--- START ---

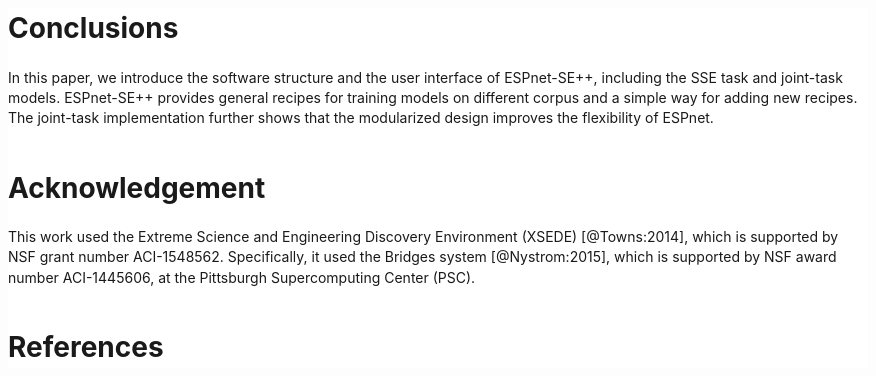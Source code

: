 



# Conclusions
In this paper, we introduce the software structure and the user interface of ESPnet-SE++, including the SSE task and joint-task models. ESPnet-SE++ provides general recipes for training models on different corpus and a simple way for adding new recipes. The joint-task implementation further shows that the modularized design improves the flexibility of ESPnet.

# Acknowledgement
This work used the Extreme Science and Engineering Discovery Environment (XSEDE) [@Towns:2014], which is supported by NSF grant number ACI-1548562. Specifically, it used the Bridges system [@Nystrom:2015], which is supported by NSF award number ACI-1445606, at the Pittsburgh Supercomputing Center (PSC).



# References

--- END ---

* _Instructions for the task_: Word for word, restate only the lines from the one containing "This work used" through the last line of the entries, with both ends kept.

* _Result of this task_:
This work used the Extreme Science and Engineering Discovery Environment (XSEDE) [@Towns:2014], which is supported by NSF grant number ACI-1548562. Specifically, it used the Bridges system [@Nystrom:2015], which is supported by NSF award number ACI-1445606, at the Pittsburgh Supercomputing Center (PSC).



# References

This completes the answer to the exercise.